[Date Prev][Date Next][Thread Prev][Thread Next][Date Index][Thread Index]
Re: [Qemu-stable] [Qemu-block] [Qemu-devel] [PATCH] block/backup: instal
From: |
Vladimir Sementsov-Ogievskiy |
Subject: |
Re: [Qemu-stable] [Qemu-block] [Qemu-devel] [PATCH] block/backup: install notifier during creation |
Date: |
Thu, 19 Sep 2019 07:11:51 +0000 |
18.09.2019 23:31, John Snow wrote:
>
>
> On 9/10/19 9:23 AM, John Snow wrote:
>>
>>
>> On 9/10/19 4:19 AM, Stefan Hajnoczi wrote:
>>> On Wed, Aug 21, 2019 at 04:01:52PM -0400, John Snow wrote:
>>>>
>>>>
>>>> On 8/21/19 10:41 AM, Vladimir Sementsov-Ogievskiy wrote:
>>>>> 09.08.2019 23:13, John Snow wrote:
>>>>>> Backup jobs may yield prior to installing their handler, because of the
>>>>>> job_co_entry shim which guarantees that a job won't begin work until
>>>>>> we are ready to start an entire transaction.
>>>>>>
>>>>>> Unfortunately, this makes proving correctness about transactional
>>>>>> points-in-time for backup hard to reason about. Make it explicitly clear
>>>>>> by moving the handler registration to creation time, and changing the
>>>>>> write notifier to a no-op until the job is started.
>>>>>>
>>>>>> Reported-by: Vladimir Sementsov-Ogievskiy <address@hidden>
>>>>>> Signed-off-by: John Snow <address@hidden>
>>>>>> ---
>>>>>> block/backup.c | 32 +++++++++++++++++++++++---------
>>>>>> include/qemu/job.h | 5 +++++
>>>>>> job.c | 2 +-
>>>>>> 3 files changed, 29 insertions(+), 10 deletions(-)
>>>>>>
>>>>>> diff --git a/block/backup.c b/block/backup.c
>>>>>> index 07d751aea4..4df5b95415 100644
>>>>>> --- a/block/backup.c
>>>>>> +++ b/block/backup.c
>>>>>> @@ -344,6 +344,13 @@ static int coroutine_fn backup_before_write_notify(
>>>>>> assert(QEMU_IS_ALIGNED(req->offset, BDRV_SECTOR_SIZE));
>>>>>> assert(QEMU_IS_ALIGNED(req->bytes, BDRV_SECTOR_SIZE));
>>>>>>
>>>>>> + /* The handler is installed at creation time; the actual
>>>>>> point-in-time
>>>>>> + * starts at job_start(). Transactions guarantee those two points
>>>>>> are
>>>>>> + * the same point in time. */
>>>>>> + if (!job_started(&job->common.job)) {
>>>>>> + return 0;
>>>>>> + }
>>>>>
>>>>> Hmm, sorry if it is a stupid question, I'm not good in multiprocessing
>>>>> and in
>>>>> Qemu iothreads..
>>>>>
>>>>> job_started just reads job->co. If bs runs in iothread, and therefore
>>>>> write-notifier
>>>>> is in iothread, when job_start is called from main thread.. Is it
>>>>> guaranteed that
>>>>> write-notifier will see job->co variable change early enough to not miss
>>>>> guest write?
>>>>> Should not job->co be volatile for example or something like this?
>>>>>
>>>>> If not think about this patch looks good for me.
>>>>>
>>>>
>>>> You know, it's a really good question.

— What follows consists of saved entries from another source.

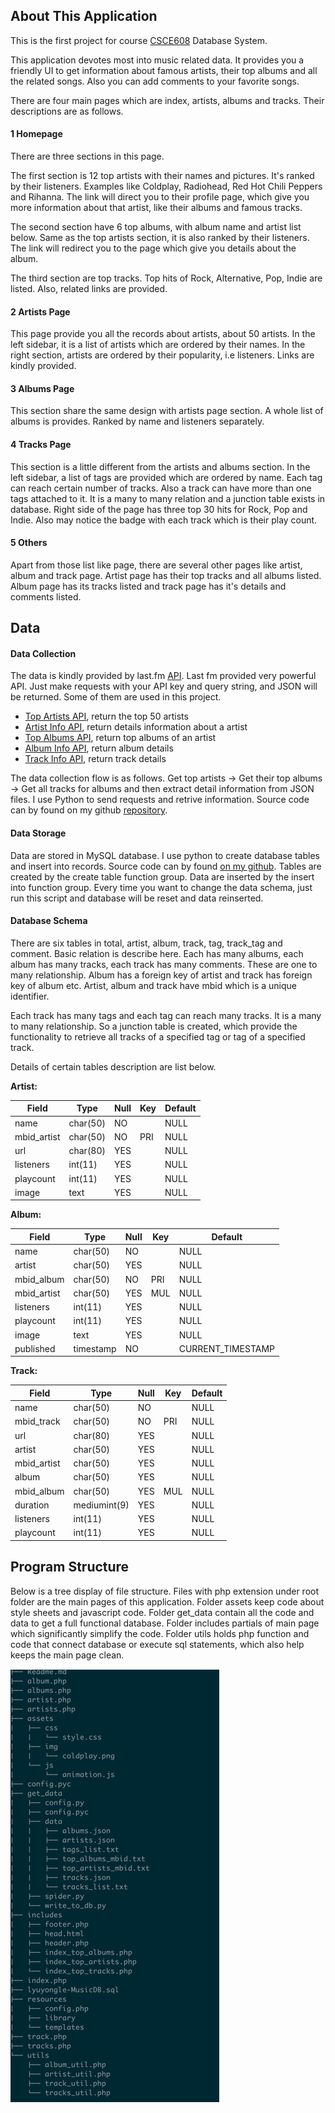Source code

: ## About This Application
This is the first project for course [CSCE608](http://faculty.cs.tamu.edu/chen/) Database System.  

This application devotes most into music related data. It provides you a friendly UI to get information about famous artists, their top albums and all the related songs. Also you can add comments to your favorite songs.  

There are four main pages which are index, artists, albums and tracks. Their descriptions are as follows.

#### 1 Homepage
There are three sections in this page.   

The first section is 12 top artists with their names and pictures. It's ranked by their listeners. Examples like Coldplay, Radiohead, Red Hot Chili Peppers and Rihanna. The link will direct you to their profile page, which give you more information about that artist, like their albums and famous tracks.  

The second section have 6 top albums, with album name and artist list below. Same as the top artists section, it is also ranked by their listeners. The link will redirect you to the page which give you details about the album.  

The third section are top tracks. Top hits of Rock, Alternative, Pop, Indie are listed. Also, related links are provided.

#### 2 Artists Page
This page provide you all the records about artists, about 50 artists. In the left sidebar, it is a list of artists which are ordered by their names. In the right section, artists are ordered by their popularity, i.e listeners. Links are kindly provided.

#### 3 Albums Page
This section share the same design with artists page section. A whole list of albums is provides. Ranked by name and listeners separately.

#### 4 Tracks Page
This section is a little different from the artists and albums section. In the left sidebar, a list of tags are provided which are ordered by name. Each tag can reach certain number of tracks. Also a track can have more than one tags attached to it. It is a many to many relation and a junction table exists in database. Right side of the page has three top 30 hits for Rock, Pop and Indie. Also may notice the badge with each track which is their play count.

#### 5 Others 
Apart from those list like page, there are several other pages like artist, album and track page. Artist page has their top tracks and all albums listed. Album page has its tracks listed and track page has it's details and comments listed.

## Data

#### Data Collection
The data is kindly provided by last.fm [API](http://www.last.fm/api/intro). Last fm provided very powerful API. Just make requests with your API key and query string, and JSON will be returned. Some of them are used in this project.  

- [Top Artists API](http://www.last.fm/api/show/chart.getTopArtists), return the top 50 artists
- [Artist Info API](http://www.last.fm/api/show/artist.getInfo), return details information about a artist
- [Top Albums API](http://www.last.fm/api/show/artist.getTopAlbums), return top albums of an artist
- [Album Info API](http://www.last.fm/api/show/album.getInfo), return album details
- [Track Info API](http://www.last.fm/api/show/track.getInfo), return track details

The data collection flow is as follows. Get top artists -> Get their top albums -> Get all tracks for albums and then extract detail information from JSON files. I use Python to send requests and retrive information. Source code can by found on my github [repository](https://github.com/lyltj2010/MusicDB/blob/master/get_data/spider.py).

#### Data Storage
Data are stored in MySQL database. I use python to create database tables and insert into records. Source code can by found [on my github](https://github.com/lyltj2010/MusicDB/blob/master/get_data/write_to_db.py). Tables are created by the create table function group. Data are inserted by the insert into function group. Every time you want to change the data schema, just run this script and database will be reset and data reinserted.

#### Database Schema
There are six tables in total, artist, album, track, tag, track_tag and comment. Basic relation is describe here. Each has many albums, each album has many tracks, each track has many comments. These are one to many relationship. Album has a foreign key of artist and track has foreign key of album etc. Artist, album and track have mbid which is a unique identifier.   

Each track has many tags and each tag can reach many tracks. It is a many to many relationship. So a junction table is created, which provide the functionality to retrieve all tracks of a specified tag or tag of a specified track.  

Details of certain tables description are list below.  

**Artist:**

| Field       | Type     | Null | Key | Default |
|-------------|----------|------|-----|---------|
| name        | char(50) | NO   |     | NULL    |
| mbid_artist | char(50) | NO   | PRI | NULL    |
| url         | char(80) | YES  |     | NULL    |
| listeners   | int(11)  | YES  |     | NULL    |
| playcount   | int(11)  | YES  |     | NULL    |
| image       | text     | YES  |     | NULL    |

**Album:** 
 
| Field       | Type      | Null | Key | Default           |
|-------------|-----------|------|-----|-------------------|
| name        | char(50)  | NO   |     | NULL              |
| artist      | char(50)  | YES  |     | NULL              |
| mbid_album  | char(50)  | NO   | PRI | NULL              |
| mbid_artist | char(50)  | YES  | MUL | NULL              |
| listeners   | int(11)   | YES  |     | NULL              |
| playcount   | int(11)   | YES  |     | NULL              |
| image       | text      | YES  |     | NULL              |
| published   | timestamp | NO   |     | CURRENT_TIMESTAMP |

**Track:**  

| Field       | Type         | Null | Key | Default | 
|-------------|--------------|------|-----|---------|
| name        | char(50)     | NO   |     | NULL    |
| mbid_track  | char(50)     | NO   | PRI | NULL    |
| url         | char(80)     | YES  |     | NULL    |
| artist      | char(50)     | YES  |     | NULL    |
| mbid_artist | char(50)     | YES  |     | NULL    |
| album       | char(50)     | YES  |     | NULL    |
| mbid_album  | char(50)     | YES  | MUL | NULL    |
| duration    | mediumint(9) | YES  |     | NULL    |
| listeners   | int(11)      | YES  |     | NULL    |
| playcount   | int(11)      | YES  |     | NULL    |

## Program Structure
Below is a tree display of file structure. Files with php extension under root folder are the main pages of this application. Folder assets keep code about style sheets and javascript code. Folder get_data contain all the code and data to get a full functional database. Folder includes partials of main page which significantly simplify the code. Folder utils holds php function and code that connect database or execute sql statements,  which also help keeps the main page clean.   

![tree](tree.png)
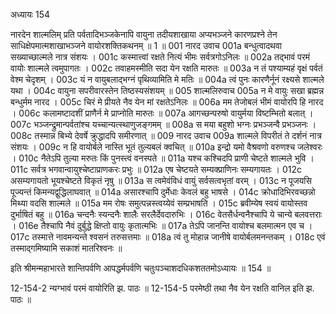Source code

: अध्यायः 154

नारदेन शाल्मलिम् प्रति पर्वतादिभञ्जकेनापि वायुना तदीयशाखाया अप्यभञ्जने कारणप्रश्ने तेन साधिक्षेपमात्मशाखाभञ्जने वायोरशक्तिकथनम् ॥ 1 ॥
001	नारद उवाच 
001a	बन्धुत्वादथवा सख्याच्छाल्मले नात्र संशयः ।
001c	कस्मात्त्वां रक्षते नित्यं भीमः सर्वत्रगोऽनिलः ॥
002a	तद्भावं परमं वायोः शाल्मले त्वमुपागतः ।
002c	तवाहमस्मीति सदा येन रक्षति मारुतः ॥
003a	न तं पश्याम्यहं वृक्षं पर्वतं वेश्म चेदृशम् ।
003c	यं न वायुबलाद्भग्नं पृथिव्यामिति मे मतिः ॥
004a	त्वं पुनः कारणैर्नूनं रक्ष्यसे शाल्मले यथा ।
004c	वायुना सपरीवारस्तेन तिष्ठस्यसंशयम् ॥
005	शाल्मलिरुवाच 
005a	न मे वायुः सखा ब्रह्मन्न बन्धुर्मम नारद ।
005c	चिरं मे प्रीयते नैव येन मां रक्षतेऽनिलः ॥
006a	मम तेजोबलं भीमं वायोरपि हि नारद ।
006c	कलामष्टादशीं प्राणैर्न मे प्राप्नोति मारुतः ॥
007a	आगच्छन्परुषो वायुर्मया विष्टम्भितो बलात् ।
007c	भञ्जन्द्रुमान्पर्वतांश्च यच्चान्यत्स्थाणुजङ्गमम् ॥
008a	स मया बहुशो भग्नः प्रभञ्जन्वै प्रभञ्जनः ।
008c	तस्मान्न बिभ्ये देवर्षे क्रुद्धादपि समीरणात् ॥
009	नारद उवाच 
009a	शाल्मले विपरीतं ते दर्शनं नात्र संशयः ।
009c	न हि वायोर्बले नास्ति भूतं तुल्यबलं क्वचित् ॥
010a	इन्द्रो यमो वैश्रवणो वरुणश्च जलेश्वरः ।
010c	नैतेऽपि तुल्या मरुतः किं पुनस्त्वं वनस्पते ॥
011a	यश्च कश्चिदपि प्राणी चेष्टते शाल्मले भुवि ।
011c	सर्वत्र भगवान्वायुश्चेष्टाप्राणकरः प्रभुः ॥
012a	एष चेष्टयते सम्यक्प्राणिनः सम्यगायतः ।
012c	असम्यगायतो भूयश्चेष्टते विकृतं नृषु ॥
013a	स त्वमेवंविधं वायुं सर्वसत्वभृतां वरम् ।
013c	न पूजयसि पूज्यन्तं किमन्यद्वुद्धिलाघवात् ॥
014a	असारश्चापि दुर्मेधाः केवलं बहु भाषसे ।
014c	क्रोधादिभिरवच्छन्नो मिथ्या वदसि शाल्मले ॥
015a	मम रोषः समुत्पन्नस्त्वय्येवं सम्प्रभाषति ।
015c	ब्रवीम्येष स्वयं वायोस्तव दुर्भाषितं बहु ॥
016a	चन्दनैः स्यन्दनैः शालैः सरलैर्देवदारुभिः ।
016c	वेतसैर्धन्वनैश्चापि ये चान्ये बलवत्तराः ।
016e	तैश्चापि नैवं दुर्बुद्धे क्षिप्तो वायुः कृतात्मभिः ॥
017a	तेऽपि जानन्ति वायोश्च बलमात्मन एव च ।
017c	तस्मात्ते नावमन्यन्ते श्वसनं तरुसत्तमाः ॥
018a	त्वं तु मोहान्न जानीषे वायोर्बलमनन्तकम् ।
018c	एवं तस्माद्गमिष्यामि सकाशं मातरिश्वनः ॥ 

इति श्रीमन्महाभारते शान्तिपर्वणि आपद्धर्मपर्वणि चतुःपञ्चाशदधिकशततमोऽध्यायः ॥ 154 ॥

12-154-2 न्यग्भावं परमं वायोरिति झ. पाठः ॥ 12-154-5 परमेष्ठी तथा नैव येन रक्षति वानिल इति झ. पाठः ॥
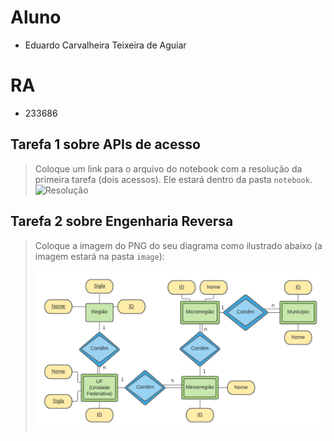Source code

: # Aluno
* Eduardo Carvalheira Teixeira de Aguiar

# RA
* 233686

## Tarefa 1 sobre APIs de acesso

> Coloque um link para o arquivo do notebook com a resolução da primeira tarefa (dois acessos). Ele estará dentro da pasta `notebook`.
> ![Resolução](notebook/lab01-api.ipynb)

## Tarefa 2 sobre Engenharia Reversa
> Coloque a imagem do PNG do seu diagrama como ilustrado abaixo (a imagem estará na pasta `image`):
>
> ![Diagrama de Orquestração Link 1](images/diagrama_1.png)
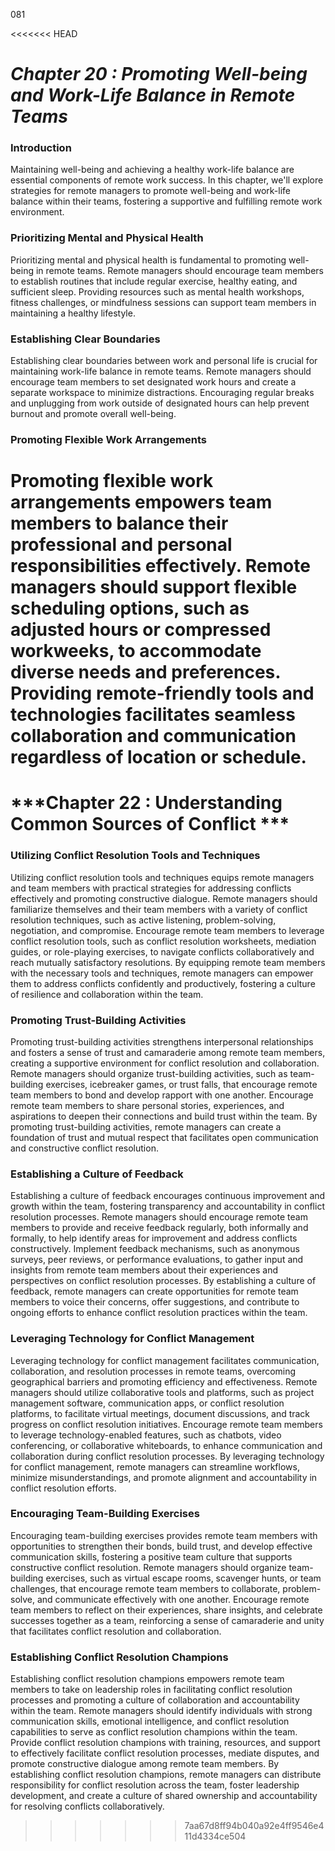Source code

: 081

<<<<<<< HEAD


# ***Chapter 20 : Promoting Well-being and Work-Life Balance in Remote Teams***


### **Introduction**

Maintaining well-being and achieving a healthy work-life balance are essential components of remote work success. In this chapter, we'll explore strategies for remote managers to promote well-being and work-life balance within their teams, fostering a supportive and fulfilling remote work environment.

### **Prioritizing Mental and Physical Health**

Prioritizing mental and physical health is fundamental to promoting well-being in remote teams. Remote managers should encourage team members to establish routines that include regular exercise, healthy eating, and sufficient sleep. Providing resources such as mental health workshops, fitness challenges, or mindfulness sessions can support team members in maintaining a healthy lifestyle.

### **Establishing Clear Boundaries**

Establishing clear boundaries between work and personal life is crucial for maintaining work-life balance in remote teams. Remote managers should encourage team members to set designated work hours and create a separate workspace to minimize distractions. Encouraging regular breaks and unplugging from work outside of designated hours can help prevent burnout and promote overall well-being.

### **Promoting Flexible Work Arrangements**

Promoting flexible work arrangements empowers team members to balance their professional and personal responsibilities effectively. Remote managers should support flexible scheduling options, such as adjusted hours or compressed workweeks, to accommodate diverse needs and preferences. Providing remote-friendly tools and technologies facilitates seamless collaboration and communication regardless of location or schedule.
=======
# ***Chapter 22 : Understanding Common Sources of Conflict ***


### **Utilizing Conflict Resolution Tools and Techniques**

Utilizing conflict resolution tools and techniques equips remote managers and team members with practical strategies for addressing conflicts effectively and promoting constructive dialogue. Remote managers should familiarize themselves and their team members with a variety of conflict resolution techniques, such as active listening, problem-solving, negotiation, and compromise. Encourage remote team members to leverage conflict resolution tools, such as conflict resolution worksheets, mediation guides, or role-playing exercises, to navigate conflicts collaboratively and reach mutually satisfactory resolutions. By equipping remote team members with the necessary tools and techniques, remote managers can empower them to address conflicts confidently and productively, fostering a culture of resilience and collaboration within the team.

### **Promoting Trust-Building Activities**

Promoting trust-building activities strengthens interpersonal relationships and fosters a sense of trust and camaraderie among remote team members, creating a supportive environment for conflict resolution and collaboration. Remote managers should organize trust-building activities, such as team-building exercises, icebreaker games, or trust falls, that encourage remote team members to bond and develop rapport with one another. Encourage remote team members to share personal stories, experiences, and aspirations to deepen their connections and build trust within the team. By promoting trust-building activities, remote managers can create a foundation of trust and mutual respect that facilitates open communication and constructive conflict resolution.

### **Establishing a Culture of Feedback**

Establishing a culture of feedback encourages continuous improvement and growth within the team, fostering transparency and accountability in conflict resolution processes. Remote managers should encourage remote team members to provide and receive feedback regularly, both informally and formally, to help identify areas for improvement and address conflicts constructively. Implement feedback mechanisms, such as anonymous surveys, peer reviews, or performance evaluations, to gather input and insights from remote team members about their experiences and perspectives on conflict resolution processes. By establishing a culture of feedback, remote managers can create opportunities for remote team members to voice their concerns, offer suggestions, and contribute to ongoing efforts to enhance conflict resolution practices within the team.

### **Leveraging Technology for Conflict Management**

Leveraging technology for conflict management facilitates communication, collaboration, and resolution processes in remote teams, overcoming geographical barriers and promoting efficiency and effectiveness. Remote managers should utilize collaborative tools and platforms, such as project management software, communication apps, or conflict resolution platforms, to facilitate virtual meetings, document discussions, and track progress on conflict resolution initiatives. Encourage remote team members to leverage technology-enabled features, such as chatbots, video conferencing, or collaborative whiteboards, to enhance communication and collaboration during conflict resolution processes. By leveraging technology for conflict management, remote managers can streamline workflows, minimize misunderstandings, and promote alignment and accountability in conflict resolution efforts.

### **Encouraging Team-Building Exercises**

Encouraging team-building exercises provides remote team members with opportunities to strengthen their bonds, build trust, and develop effective communication skills, fostering a positive team culture that supports constructive conflict resolution. Remote managers should organize team-building exercises, such as virtual escape rooms, scavenger hunts, or team challenges, that encourage remote team members to collaborate, problem-solve, and communicate effectively with one another. Encourage remote team members to reflect on their experiences, share insights, and celebrate successes together as a team, reinforcing a sense of camaraderie and unity that facilitates conflict resolution and collaboration.

### **Establishing Conflict Resolution Champions**

Establishing conflict resolution champions empowers remote team members to take on leadership roles in facilitating conflict resolution processes and promoting a culture of collaboration and accountability within the team. Remote managers should identify individuals with strong communication skills, emotional intelligence, and conflict resolution capabilities to serve as conflict resolution champions within the team. Provide conflict resolution champions with training, resources, and support to effectively facilitate conflict resolution processes, mediate disputes, and promote constructive dialogue among remote team members. By establishing conflict resolution champions, remote managers can distribute responsibility for conflict resolution across the team, foster leadership development, and create a culture of shared ownership and accountability for resolving conflicts collaboratively.
>>>>>>> 7aa67d8ff94b040a92e4ff9546e411d4334ce504


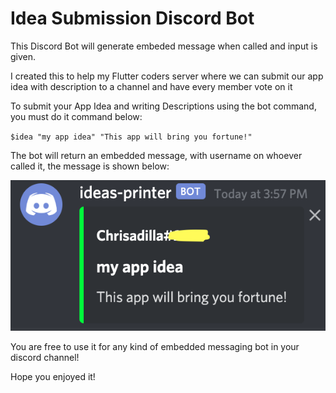 # Idea Submission Discord Bot

This Discord Bot will generate embeded message when called and input is given.

I created this to help my Flutter coders server where we can submit our app idea with description to a channel and have every member vote on it

To submit your App Idea and writing Descriptions using the bot command, you must do it command below:

`$idea "my app idea" "This app will bring you fortune!"`

The bot will return an embedded message, with username on whoever called it, the message is shown below:

 
![alt text](https://github.com/xopherw/idea-submission-discord-bot/blob/main/Screenshot%202020-12-30%20at%204.02.24%20PM.png)


You are free to use it for any kind of embedded messaging bot in your discord channel! 

Hope you enjoyed it!
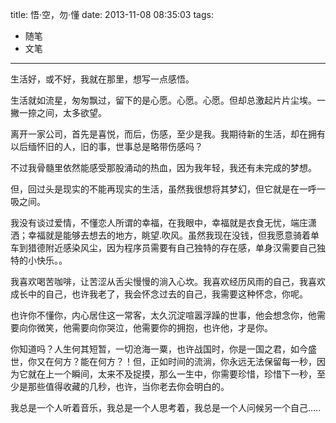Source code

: title: 悟·空，勿·懂
date: 2013-11-08 08:35:03
tags:
- 随笔
- 文笔

---

生活好，或不好，我就在那里，想写一点感悟。

<!--more-->
生活就如流星，匆匆飘过，留下的是心愿。心愿。心愿。但却总激起片片尘埃。一撇一捺之间，太多欲望。

离开一家公司，首先是喜悦，而后，伤感，至少是我。我期待新的生活，却在拥有以后缅怀旧的人，旧的事，世事总是略带伤感吗？

不过我骨髓里依然能感受那股涌动的热血，因为我年轻，我还有未完成的梦想。

但，回过头是现实的不能再现实的生活，虽然我很想将其梦幻，但它就是在一呼一吸之间。

我没有谈过爱情，不懂恋人所谓的幸福，在我眼中，幸福就是衣食无忧，端庄潇洒；幸福就是能够去想去的地方，眺望.吹风。虽然我现在没钱，但我愿意骑着单车到猎德附近感染风尘，因为程序员需要有自己独特的存在感，单身汉需要自己独特的小快乐。。

我喜欢喝苦咖啡，让苦涩从舌尖慢慢的淌入心坎。我喜欢经历风雨的自己，我喜欢成长中的自己，也许我老了，我会怀念过去的自己，我需要这种怀念，你呢。

也许你不懂你，内心居住这一常客，太久沉淀喧嚣浮躁的世事，他会想念你，他需要向你微笑，他需要向你哭泣，他需要你的拥抱，也许他，才是你。

你知道吗？人生何其短暂，一切沧海一粟，也许战国时，你是一国之君，如今盛世，你又在何方？能在何方？！但，正如时间的流淌，你永远无法保留每一秒，因为它就在上一个瞬间，太来不及捉摸，那么一生中，你需要珍惜，珍惜下一秒，至少是那些值得收藏的几秒，也许，当你老去你会明白的。

我总是一个人听着音乐，我总是一个人思考着，我总是一个人问候另一个自己…..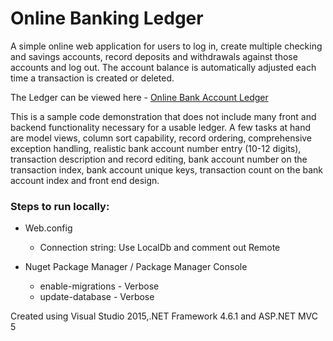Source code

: <h1>Online Banking Ledger</h1>


<p>A simple online web application for users to log in, create multiple checking and savings accounts, record deposits and withdrawals against those accounts and log out. The account balance is automatically adjusted each time a transaction is created or deleted.</p> 
 
<p>The Ledger can be viewed here - <a href="http://katefordledger.azurewebsites.net/">Online Bank Account Ledger</a></p>

<p>This is a sample code demonstration that does not include many front and backend functionality necessary for a usable ledger. A few tasks at hand are model views, column sort capability, record ordering, comprehensive exception handling, realistic bank account number entry (10-12 digits), transaction description and record editing, bank account number on the transaction index, bank account unique keys, transaction count on the bank account index and front end design.</p>

<h3>Steps to run locally:</h3>

 <ul>
 <li>Web.config</li>
   <ul>
    <li>Connection string: Use LocalDb and comment out Remote</li>
   </ul>
 </ul>
 
 <ul>
 <li>Nuget Package Manager / Package Manager Console</li>
   <ul>
    <li>enable-migrations - Verbose</li>
    <li>update-database - Verbose</li>
   </ul>
 </ul>
    
<p>Created using Visual Studio 2015,.NET Framework 4.6.1 and ASP.NET MVC 5</p>
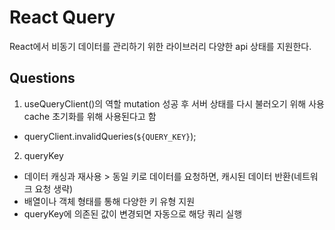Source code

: # React Query
React에서 비동기 데이터를 관리하기 위한 라이브러리
다양한 api 상태를 지원한다.


## Questions

1. useQueryClient()의 역할
mutation 성공 후 서버 상태를 다시 불러오기 위해 사용
cache 초기화를 위해 사용된다고 함
- queryClient.invalidQueries(`${QUERY_KEY}`);

2. queryKey
- 데이터 캐싱과 재사용 > 동일 키로 데이터를 요청하면, 캐시된 데이터 반환(네트워크 요청 생략)
- 배열이나 객체 형태를 통해 다양한 키 유형 지원
- queryKey에 의존된 값이 변경되면 자동으로 해당 쿼리 실행
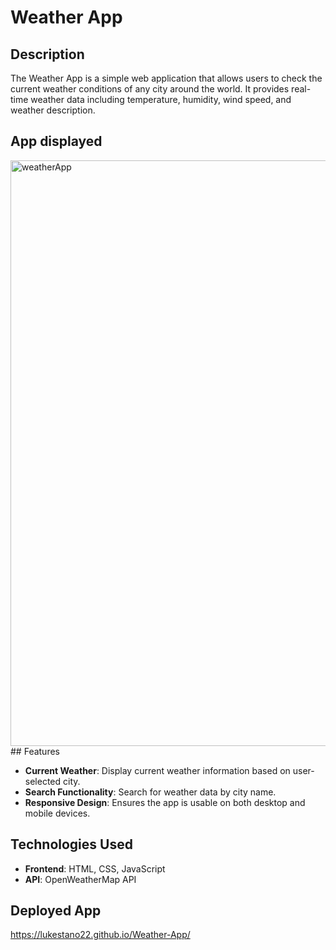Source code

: # Weather App

## Description

The Weather App is a simple web application that allows users to check the current weather conditions of any city around the world. 
It provides real-time weather data including temperature, humidity, wind speed, and weather description.

## App displayed 

<img width="937" alt="weatherApp" src="https://github.com/lukestano22/Weather-App/assets/147096339/9c702b15-90db-4170-975d-81c297295ae8">
## Features

- **Current Weather**: Display current weather information based on user-selected city.
- **Search Functionality**: Search for weather data by city name.
- **Responsive Design**: Ensures the app is usable on both desktop and mobile devices.

## Technologies Used

- **Frontend**: HTML, CSS, JavaScript
- **API**: OpenWeatherMap API

## Deployed App
https://lukestano22.github.io/Weather-App/

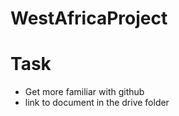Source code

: # WestAfricaProject

# Task
- Get more familiar with github 
- link to document in the drive folder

>>>> So good, in fact, that I have no idea.
>>>>
>>>> ¯\_(ツ)_/¯
>>>>
>>>> I'm fairly certain that IO will not come in until the .clean phase of a
>>>> qmp_transaction, because bdrv_drained_begin(bs) is called during
>>>> .prepare, and we activate the handler (by starting the job) in .commit.
>>>> We do not end the drained section until .clean.
>>>>
>>>> I'm not fully clear on what threading guarantees we have otherwise,
>>>> though; is it possible that "Thread A" would somehow lift the bdrv_drain
>>>> on an IO thread ("Thread B") and, after that, "Thread B" would somehow
>>>> still be able to see an outdated version of job->co that was set by
>>>> "Thread A"?
>>>>
>>>> I doubt it; but I can't prove it.
>>>
>>> In the qmp_backup() case (not qmp_transaction()) there is:
>>>
>>> void qmp_drive_backup(DriveBackup *arg, Error **errp)
>>> {
>>>
>>> BlockJob *job;
>>> job = do_drive_backup(arg, NULL, errp);
>>> if (job) {
>>> job_start(&job->job);
>>> }
>>> }
>>>
>>> job_start() is called without any thread synchronization, which is
>>> usually fine because the coroutine doesn't run until job_start() calls
>>> aio_co_enter().
>>>
>>> Now that the before write notifier has been installed early, there is
>>> indeed a race between job_start() and the write notifier accessing
>>> job->co from an IOThread.
>>>
>>> The write before notifier might see job->co != NULL before job_start()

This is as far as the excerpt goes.